WHAT THE TASK REQUIRES ▸ Hunt through the entries for the word "subsection" and copy each line in which it appears.

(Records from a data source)
====

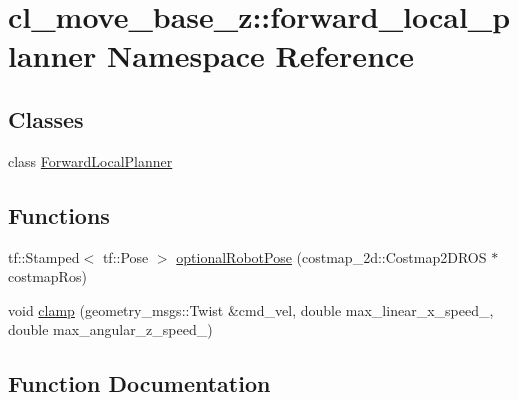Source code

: \hypertarget{namespacecl__move__base__z_1_1forward__local__planner}{}\section{cl\+\_\+move\+\_\+base\+\_\+z\+:\+:forward\+\_\+local\+\_\+planner Namespace Reference}
\label{namespacecl__move__base__z_1_1forward__local__planner}
\subsection*{Classes}
\begin{DoxyCompactItemize}
\item 
class \hyperlink{classcl__move__base__z_1_1forward__local__planner_1_1ForwardLocalPlanner}{Forward\+Local\+Planner}
\end{DoxyCompactItemize}
\subsection*{Functions}
\begin{DoxyCompactItemize}
\item 
tf\+::\+Stamped$<$ tf\+::\+Pose $>$ \hyperlink{namespacecl__move__base__z_1_1forward__local__planner_a4c20f9fe0ca67779c53e90182baf4997}{optional\+Robot\+Pose} (costmap\+\_\+2d\+::\+Costmap2\+D\+R\+OS $\ast$costmap\+Ros)
\item 
void \hyperlink{namespacecl__move__base__z_1_1forward__local__planner_a6cd0f1c55d79df6809ad5d726e190607}{clamp} (geometry\+\_\+msgs\+::\+Twist \&cmd\+\_\+vel, double max\+\_\+linear\+\_\+x\+\_\+speed\+\_\+, double max\+\_\+angular\+\_\+z\+\_\+speed\+\_\+)
\end{DoxyCompactItemize}


\subsection{Function Documentation}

====

RESULT OF THIS EXERCISE ▸
\subsection*{Classes}
\subsection*{Functions}
\subsection{Function Documentation}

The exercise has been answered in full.